The Minnesota Vikings are expected to announce a push to pursue a Major League Soccer franchise for their new stadium later this week.
ESPN's Ben Goessling reported the news on his Twitter account, Monday.
Relevent Sports has a history of working with some of Europe's top soccer teams, including Manchester United, Real Madrid, Chelsea and Barcelona, along with national teams like Brazil, Argentina, England and Spain.
Relevent brought the international game to the U.S. with tremendous success in 2013 when it created the Guinness International Champions Cup. The tournament featured eight of the world's best soccer clubs, and culminated at Miami's Sun Life Stadium when Real Madrid defeated Chelsea in front of nearly 70,000 fans.
It is also bringing a game to Minnesota later this year.
Minneapolis is considered a frontrunner to land a MLS team. The league has set a goal of expanding its league by 24 teams by 2020.
If the Vikings were to acquire a soccer team, they would likely share their new $1 billion downtown Minneapolis stadium with it. MLS teams in Seattle, New England and Vancouver also share stadiums with NFL teams.
The group though has competition in the market.
Twins owner Jim Pohlad and Bill McGuire, owner of the Minnesota United FC soccer team, are also interested in investing in a team.
The Wilf family has exclusive five-year rights to pursue an MLS team in the new Vikings stadium, once it opens in 2016.
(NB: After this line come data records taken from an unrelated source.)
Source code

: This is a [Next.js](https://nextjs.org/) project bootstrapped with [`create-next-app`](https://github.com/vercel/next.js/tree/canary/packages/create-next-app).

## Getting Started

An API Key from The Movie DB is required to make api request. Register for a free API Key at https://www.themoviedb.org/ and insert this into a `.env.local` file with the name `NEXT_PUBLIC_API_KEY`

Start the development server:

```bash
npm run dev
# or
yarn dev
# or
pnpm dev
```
According to the Star Tribune, the stadium question could be driving the competition though. Supporters of Minnesota United are proposing a 20,000-seat, open air soccer stadium. It would be located near Target Field and the Farmers Market in downtown Minneapolis.
The newspaper reports the drawback likely would be the $250 million cost, which would likely have to be financed privately.